Output the records in full, exactly as given.

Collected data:
- - -

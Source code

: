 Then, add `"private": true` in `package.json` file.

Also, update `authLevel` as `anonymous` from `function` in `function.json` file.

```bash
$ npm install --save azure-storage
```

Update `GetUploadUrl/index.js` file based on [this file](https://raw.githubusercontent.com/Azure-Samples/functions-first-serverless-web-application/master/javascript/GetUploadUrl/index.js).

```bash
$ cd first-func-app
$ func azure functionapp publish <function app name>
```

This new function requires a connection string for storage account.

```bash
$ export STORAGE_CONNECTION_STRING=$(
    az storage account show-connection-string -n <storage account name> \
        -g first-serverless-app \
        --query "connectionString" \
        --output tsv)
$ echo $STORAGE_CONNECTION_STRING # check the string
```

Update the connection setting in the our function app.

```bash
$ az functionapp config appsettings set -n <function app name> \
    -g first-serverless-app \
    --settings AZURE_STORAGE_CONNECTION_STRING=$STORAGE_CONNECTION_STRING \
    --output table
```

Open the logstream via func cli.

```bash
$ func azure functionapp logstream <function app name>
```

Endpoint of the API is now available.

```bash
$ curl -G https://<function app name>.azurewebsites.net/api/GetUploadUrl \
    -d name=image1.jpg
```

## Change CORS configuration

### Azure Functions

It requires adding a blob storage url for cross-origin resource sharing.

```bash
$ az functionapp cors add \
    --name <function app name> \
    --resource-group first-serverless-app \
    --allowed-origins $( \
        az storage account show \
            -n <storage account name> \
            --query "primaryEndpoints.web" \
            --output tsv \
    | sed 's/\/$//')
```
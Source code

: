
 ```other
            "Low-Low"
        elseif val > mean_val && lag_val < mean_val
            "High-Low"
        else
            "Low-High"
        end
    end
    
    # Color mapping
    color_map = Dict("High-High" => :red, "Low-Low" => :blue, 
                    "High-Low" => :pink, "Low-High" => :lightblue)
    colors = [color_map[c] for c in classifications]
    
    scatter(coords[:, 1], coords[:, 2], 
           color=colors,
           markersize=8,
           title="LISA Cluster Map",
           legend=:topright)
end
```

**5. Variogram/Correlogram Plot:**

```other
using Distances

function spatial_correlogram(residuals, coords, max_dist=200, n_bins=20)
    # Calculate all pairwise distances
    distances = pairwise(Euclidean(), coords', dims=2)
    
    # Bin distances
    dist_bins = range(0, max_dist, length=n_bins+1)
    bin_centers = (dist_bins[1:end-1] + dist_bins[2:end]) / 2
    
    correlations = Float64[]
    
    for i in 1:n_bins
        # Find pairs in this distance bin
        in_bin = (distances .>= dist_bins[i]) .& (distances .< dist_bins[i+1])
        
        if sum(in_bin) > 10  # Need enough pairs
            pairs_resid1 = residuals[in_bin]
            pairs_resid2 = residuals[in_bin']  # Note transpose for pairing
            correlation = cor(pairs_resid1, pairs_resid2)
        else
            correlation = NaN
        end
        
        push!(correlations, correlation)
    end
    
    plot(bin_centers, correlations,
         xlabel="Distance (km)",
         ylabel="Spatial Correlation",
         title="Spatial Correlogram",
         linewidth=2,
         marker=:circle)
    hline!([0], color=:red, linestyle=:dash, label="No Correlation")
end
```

- - -

Written reply =
Source code

: Then, add `"private": true` in `package.json` file.

Also, update `authLevel` as `anonymous` from `function` in `function.json` file.

```bash
$ npm install --save azure-storage
```

Update `GetUploadUrl/index.js` file based on [this file](https://raw.githubusercontent.com/Azure-Samples/functions-first-serverless-web-application/master/javascript/GetUploadUrl/index.js).

```bash
$ cd first-func-app
$ func azure functionapp publish <function app name>
```

This new function requires a connection string for storage account.

```bash
$ export STORAGE_CONNECTION_STRING=$(
    az storage account show-connection-string -n <storage account name> \
        -g first-serverless-app \
        --query "connectionString" \
        --output tsv)
$ echo $STORAGE_CONNECTION_STRING # check the string
```

Update the connection setting in the our function app.

```bash
$ az functionapp config appsettings set -n <function app name> \
    -g first-serverless-app \
    --settings AZURE_STORAGE_CONNECTION_STRING=$STORAGE_CONNECTION_STRING \
    --output table
```

Open the logstream via func cli.

```bash
$ func azure functionapp logstream <function app name>
```

Endpoint of the API is now available.

```bash
$ curl -G https://<function app name>.azurewebsites.net/api/GetUploadUrl \
    -d name=image1.jpg
```

## Change CORS configuration

### Azure Functions

It requires adding a blob storage url for cross-origin resource sharing.

```bash
$ az functionapp cors add \
    --name <function app name> \
    --resource-group first-serverless-app \
    --allowed-origins $( \
        az storage account show \
            -n <storage account name> \
            --query "primaryEndpoints.web" \
            --output tsv \
    | sed 's/\/$//')
```
Source code

:
 ```other
            "Low-Low"
        elseif val > mean_val && lag_val < mean_val
            "High-Low"
        else
            "Low-High"
        end
    end
    
    # Color mapping
    color_map = Dict("High-High" => :red, "Low-Low" => :blue, 
                    "High-Low" => :pink, "Low-High" => :lightblue)
    colors = [color_map[c] for c in classifications]
    
    scatter(coords[:, 1], coords[:, 2], 
           color=colors,
           markersize=8,
           title="LISA Cluster Map",
           legend=:topright)
end
```

**5. Variogram/Correlogram Plot:**

```other
using Distances

function spatial_correlogram(residuals, coords, max_dist=200, n_bins=20)
    # Calculate all pairwise distances
    distances = pairwise(Euclidean(), coords', dims=2)
    
    # Bin distances
    dist_bins = range(0, max_dist, length=n_bins+1)
    bin_centers = (dist_bins[1:end-1] + dist_bins[2:end]) / 2
    
    correlations = Float64[]
    
    for i in 1:n_bins
        # Find pairs in this distance bin
        in_bin = (distances .>= dist_bins[i]) .& (distances .< dist_bins[i+1])
        
        if sum(in_bin) > 10  # Need enough pairs
            pairs_resid1 = residuals[in_bin]
            pairs_resid2 = residuals[in_bin']  # Note transpose for pairing
            correlation = cor(pairs_resid1, pairs_resid2)
        else
            correlation = NaN
        end
        
        push!(correlations, correlation)
    end
    
    plot(bin_centers, correlations,
         xlabel="Distance (km)",
         ylabel="Spatial Correlation",
         title="Spatial Correlogram",
         linewidth=2,
         marker=:circle)
    hline!([0], color=:red, linestyle=:dash, label="No Correlation")
end
```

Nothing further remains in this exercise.